In the previous post, I extolled the possibilities for driverless cars to improve our lives by reducing the number of traffic accidents, injuries and fatalities, provide mobility for the aged and handicapped, and reduce the vast acreage we devote to parking spaces. I guess I’m a techno-optimist. (I’m reading Peter Diamandis’s book “Abundance” right now.) But I acknowledge that, given the perversity of human nature, there is a dark side to just about everything.

In a recent blog post, Charles Marohn, leader of the Strong Towns movement, highlights how people will game the safety programming of driverless cars to the detriment of our human settlement patterns.

When perfected, what will an automated vehicle do on that nasty stroad in your community — the one where the cars today drive too fast and the drivers are too oblivious, where nobody sane would dare to cross…. When all cars are AV, what happens when someone crosses midblock?

The obvious answer is that the vehicles stop and allow the person to cross. They don’t run that person down. They don’t kill them. The automated vehicle will be programmed to always stop when someone steps out into traffic. As a society, we would not have it any other way.

So, knowing this, who is ever going to stop and wait at another traffic signal? What person on foot, in their right mind, would wait for a gap to open so they can cross without impacting the flow of traffic? Nobody.

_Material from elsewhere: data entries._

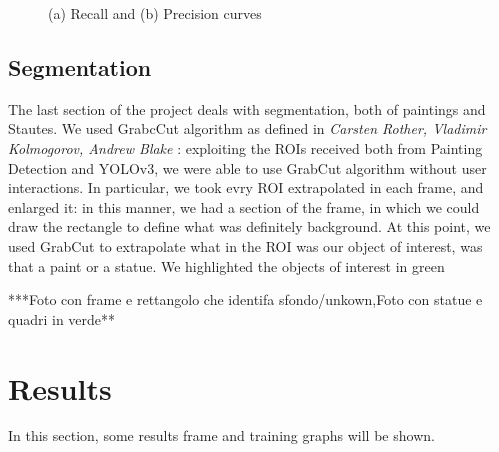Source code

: \documentclass[10pt,twocolumn,letterpaper]{article}
\begin{document}
\begin{figure}
    \centering
    \caption{(a) Recall  and (b) Precision curves}
    \label{fig:foobar}
\end{figure}

\subsection{Segmentation}
The last section of the project deals with segmentation, both of paintings and Stautes.
We used GrabcCut algorithm as defined in \textit{Carsten Rother, Vladimir Kolmogorov, Andrew Blake} \cite{grabcut}
: exploiting the ROIs received both from Painting Detection and YOLOv3, we were able to use GrabCut algorithm without user interactions.
In particular, we took evry ROI extrapolated in each frame, and enlarged it: in this manner, we had a section of the frame, in which we could draw the rectangle to define what was definitely background.
At this point, we used GrabCut to extrapolate what in the ROI was our object of interest, was that a paint or a statue.
We highlighted the objects of interest in green


***Foto con frame e rettangolo che identifa sfondo/unkown,Foto con statue e quadri in verde**
\section{Results}

In this section, some results frame and training graphs will be shown.
\end{document}
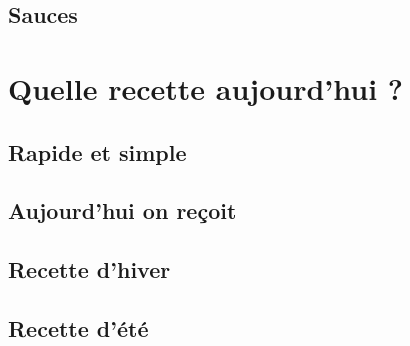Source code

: \documentclass[A4paper,twoside, 12pt]{book}
\begin{document}
	\chapter{Sauces}


\part{Quelle recette aujourd'hui ?}
	\chapter{Rapide et simple}
	\chapter{Aujourd'hui on reçoit}
	\chapter{Recette d'hiver}
	\chapter{Recette d'\'et\'e}

\printindex

\backmatter
\end{document}

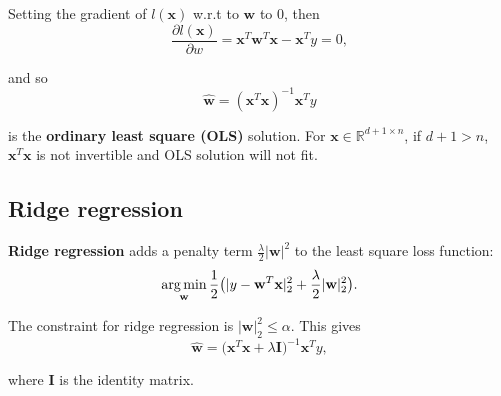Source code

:\documentclass[../main.tex]{subfiles}
\begin{document}
Setting the gradient of $l(\textbf{x})$ w.r.t to $\textbf{w}$ to 0, then
$$\frac{\partial l(\textbf{x})}{\partial w}=\textbf{x}^T\textbf{w}^T\textbf{x}-\textbf{x}^Ty=0,$$

and so $$\hat{\textbf{w}}=(\textbf{x}^T\textbf{x})^{-1}\textbf{x}^Ty$$ 

is the \textbf{ordinary least square (OLS)} solution. For $\textbf{x}\in \mathbb{R}^{d + 1 \times n}$, if $d + 1 > n$, $\textbf{x}^T\textbf{x}$ is not invertible and OLS solution will not fit.

\subsection{Ridge regression}
\textbf{Ridge regression} adds a penalty term $\frac{\lambda}{2}|\textbf{w}|^2$ to the least square loss function: $$\operatorname*{arg\,min}_{\textbf{w}}\frac{1}{2}\big(|y-\textbf{w}^T\textbf{x}|^2_2+\frac{\lambda}{2}|\textbf{w}|^2_2\big).$$ 

The constraint for ridge regression is $|\textbf{w}|^2_2 \leq \alpha$. This gives $$\hat{\textbf{w}}=\big(\textbf{x}^T\textbf{x}+\lambda\textbf{I}\big)^{-1}\textbf{x}^Ty,$$ 

where $\textbf{I}$ is the identity matrix.
\end{document}
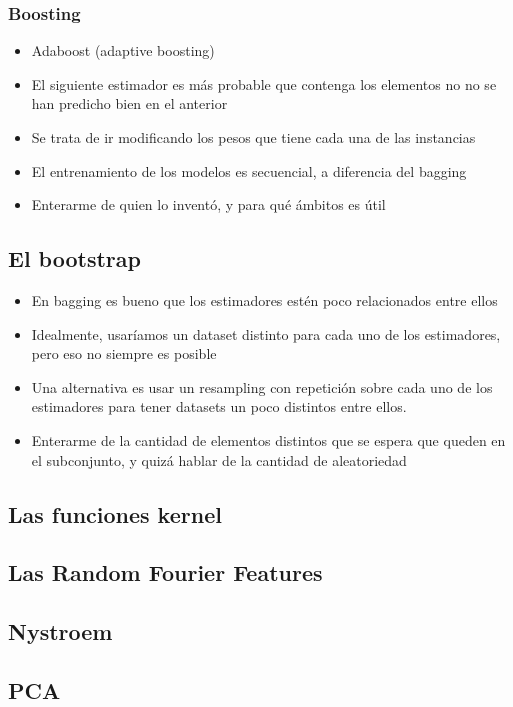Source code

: \documentclass{article}
\begin{document}
        \subsubsection{Boosting}
\begin{itemize}
    \item Adaboost (adaptive boosting)
    \item El siguiente estimador es más probable que contenga los elementos no
    no se han predicho bien en el anterior
    \item Se trata de ir modificando los pesos que tiene cada una de las instancias
    \item El entrenamiento de los modelos es secuencial, a diferencia del bagging
    \item Enterarme de quien lo inventó, y para qué ámbitos es útil
\end{itemize}
    \subsection{El bootstrap}
    \begin{itemize}
\item En bagging es bueno que los estimadores estén poco relacionados
entre ellos
\item Idealmente, usaríamos un dataset distinto para cada uno de los
estimadores, pero eso no siempre es posible
\item Una alternativa es usar un resampling con repetición sobre cada
uno de los estimadores para tener datasets un poco distintos entre ellos.
\item Enterarme de la cantidad de elementos distintos que se espera que queden
en el subconjunto, y quizá hablar de la cantidad de aleatoriedad
    \end{itemize}
    \subsection{Las funciones kernel}
    \subsection{Las Random Fourier Features}
    \subsection{Nystroem}
    \subsection{PCA}
\end{document}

I have to walk across a nasty stroad every time I go downtown. Why would I wait my turn to cross in minus 20 degree weather, with the wind whipping at my face, when all I need to do is step out and traffic comes to a complete stop? I wouldn’t.

And that is not acceptable. Humans will not be allowed to interfere with the free flow of traffic. Our economy will depend on it, after all. All those commuters that need to get to their jobs, all those potential customers that need to get where they are going. … There’s too much at stake in maintaining efficiency.

So, it will be against the law to step out into traffic except at designated places and times.

Well Chuck, how is that different than today’s jaywalking ordinances? Exactly! It’s not. We don’t even need new regulations, just the courage to enforce existing laws.

Despite the fact that in this country’s best urban spaces, the ones that are thriving, jaywalking is rarely enforced (at least rarely enforced except as a law enforcement pretext, which is a different matter entirely), we’ll make stopping jaywalking a national priority. With cameras on every vehicle, and the motivation of frustrated drivers to use them, enforcement will not be a problem.

And if it is, we’ll do what I posited years ago that we would do: we’ll erect human fences along the edge of the streets to keep people out. The people….excuse me, I need to use the correct language in this context….the “pedestrians” will be allowed to cross only at designated pedestrian crossings. …

Automated vehicle technology will do nothing to make our streets better places to be and, if we continue to have blind faith in it, has the very real chance of setting our cities back another generation.

Yeah, I can see things unfolding that way.  I totally agree with Marohn that we can’t let autonomous vehicles ruin our walkable streets. But I also have confidence that we can find solutions to the issues he raises. We need to start experimenting now, and start learning through trial and error what works. There’s too much to be gained from AVs to give up before we try.